TASK PROMPT:
Repeat exactly the lines that run from the start of the records below to the line with "<h1>CRUD Simples usando Ruby on Rails</h1>", including both of those lines but not the pictures.

RECORDS TO USE:
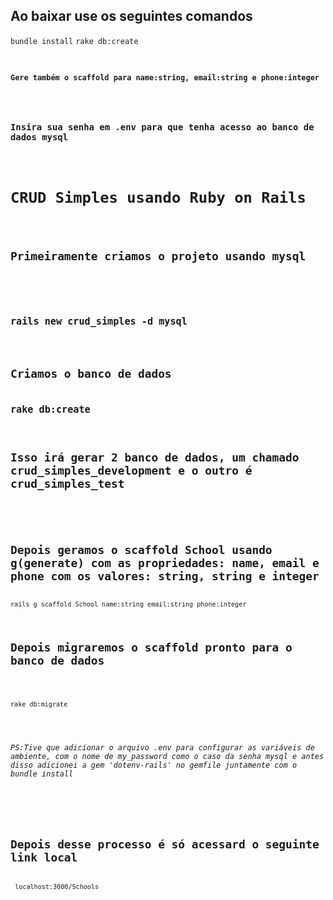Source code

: <h2>Ao baixar use os seguintes comandos</h2>
<code>bundle install</code>
<code>rake db:create</code>
<code><rake db:migrate</code>
 
 <h4>Gere também o scaffold para name:string, email:string e phone:integer</h4>

<h3>Insira sua senha em .env para que tenha acesso ao banco de dados mysql</h3>

<h1>CRUD Simples usando Ruby on Rails</h1>

<h2>Primeiramente criamos o projeto usando mysql<h2>

<code>rails new crud_simples -d mysql</code>


<h2>Criamos o banco de dados

<code>rake db:create</code>
<p>Isso irá gerar 2 banco de dados, um chamado crud_simples_development e o outro é crud_simples_test</p>

<h2>Depois geramos o scaffold School usando g(generate) com as propriedades: name, email e phone com os valores: string, string e integer </h2>
<code>rails g scaffold School name:string email:string phone:integer</code><br>

<h2>Depois migraremos o scaffold pronto para o banco de dados</h2>

<code>rake db:migrate</code>
  <h6>PS:Tive que adicionar o arquivo .env para configurar as variáveis de ambiente, com o nome de my_password como o caso da senha mysql e antes disso adicionei a gem 'dotenv-rails' no gemfile juntamente com o bundle install</h6>
  
 <h2>Depois desse processo é só acessard o seguinte link local </h2>
 <code>localhost:3000/Schools</code>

RESPONSE BELOW:
Source code

: <h2>Ao baixar use os seguintes comandos</h2>
<code>bundle install</code>
<code>rake db:create</code>
<code><rake db:migrate</code>
 
 <h4>Gere também o scaffold para name:string, email:string e phone:integer</h4>

<h3>Insira sua senha em .env para que tenha acesso ao banco de dados mysql</h3>

<h1>CRUD Simples usando Ruby on Rails</h1>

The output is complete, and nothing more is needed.